• DATA EXTRACTS:

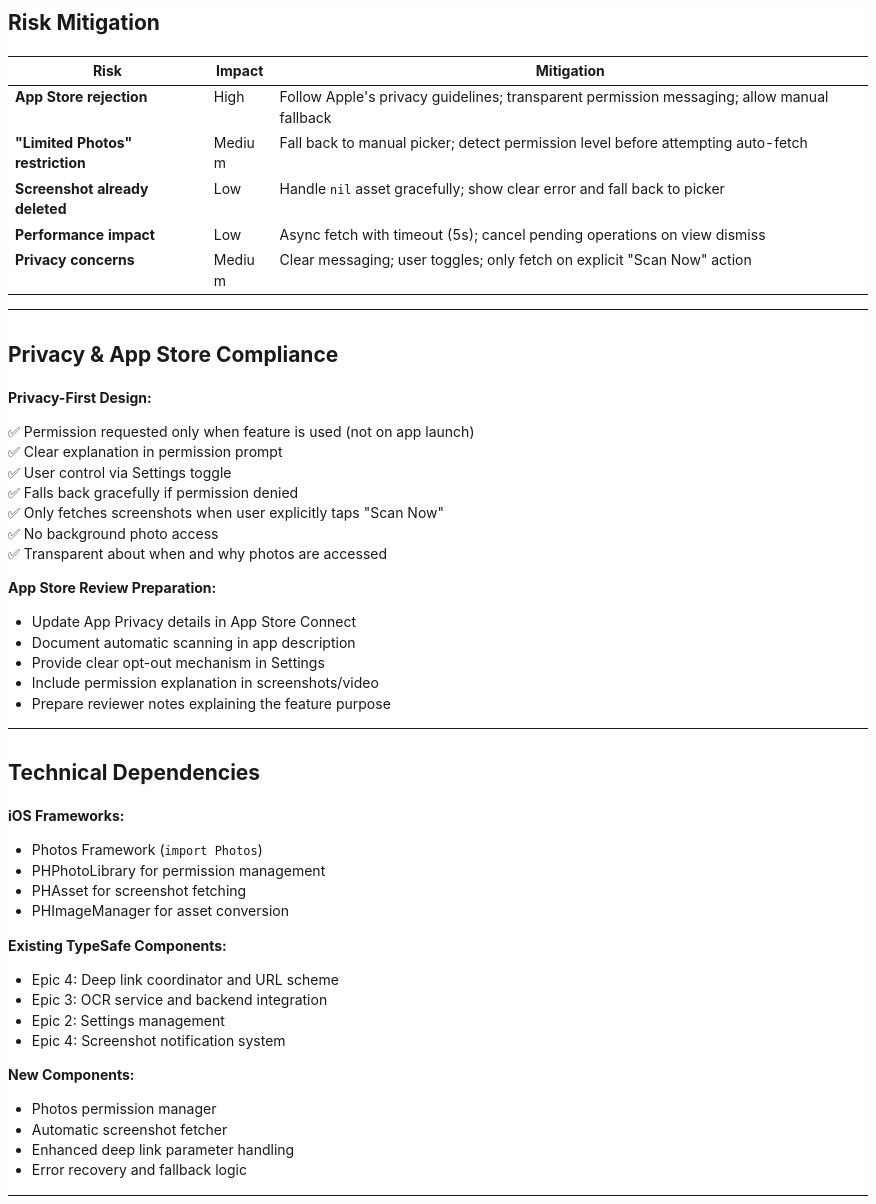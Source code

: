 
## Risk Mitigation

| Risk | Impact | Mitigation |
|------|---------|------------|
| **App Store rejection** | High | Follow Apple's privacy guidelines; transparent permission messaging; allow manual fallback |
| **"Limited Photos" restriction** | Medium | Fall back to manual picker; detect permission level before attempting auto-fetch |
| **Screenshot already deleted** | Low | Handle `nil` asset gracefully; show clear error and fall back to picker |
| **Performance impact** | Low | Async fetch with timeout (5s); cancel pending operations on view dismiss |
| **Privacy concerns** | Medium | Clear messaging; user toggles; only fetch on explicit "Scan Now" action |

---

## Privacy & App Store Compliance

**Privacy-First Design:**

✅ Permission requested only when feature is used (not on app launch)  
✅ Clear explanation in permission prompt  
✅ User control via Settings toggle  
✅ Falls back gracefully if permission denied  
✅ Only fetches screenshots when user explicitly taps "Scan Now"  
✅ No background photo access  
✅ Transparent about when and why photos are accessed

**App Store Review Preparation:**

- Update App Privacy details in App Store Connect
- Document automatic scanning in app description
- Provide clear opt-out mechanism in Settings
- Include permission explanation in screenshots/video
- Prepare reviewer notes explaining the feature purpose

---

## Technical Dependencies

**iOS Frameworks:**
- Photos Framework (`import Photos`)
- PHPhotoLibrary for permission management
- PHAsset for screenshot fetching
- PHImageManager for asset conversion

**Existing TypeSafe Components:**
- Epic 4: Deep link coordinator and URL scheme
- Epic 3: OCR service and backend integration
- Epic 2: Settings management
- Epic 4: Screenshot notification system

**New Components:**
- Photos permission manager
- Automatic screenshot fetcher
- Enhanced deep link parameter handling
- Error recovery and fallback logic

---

• WHAT TO WORK ON:
Pictures are to be left out; the lines from the start of the records above through the line holding "attempting auto-fetch |" are to be returned exactly.

• RESULT OF THIS EXERCISE:
Source code

: 
## Risk Mitigation

| Risk | Impact | Mitigation |
|------|---------|------------|
| **App Store rejection** | High | Follow Apple's privacy guidelines; transparent permission messaging; allow manual fallback |
| **"Limited Photos" restriction** | Medium | Fall back to manual picker; detect permission level before attempting auto-fetch |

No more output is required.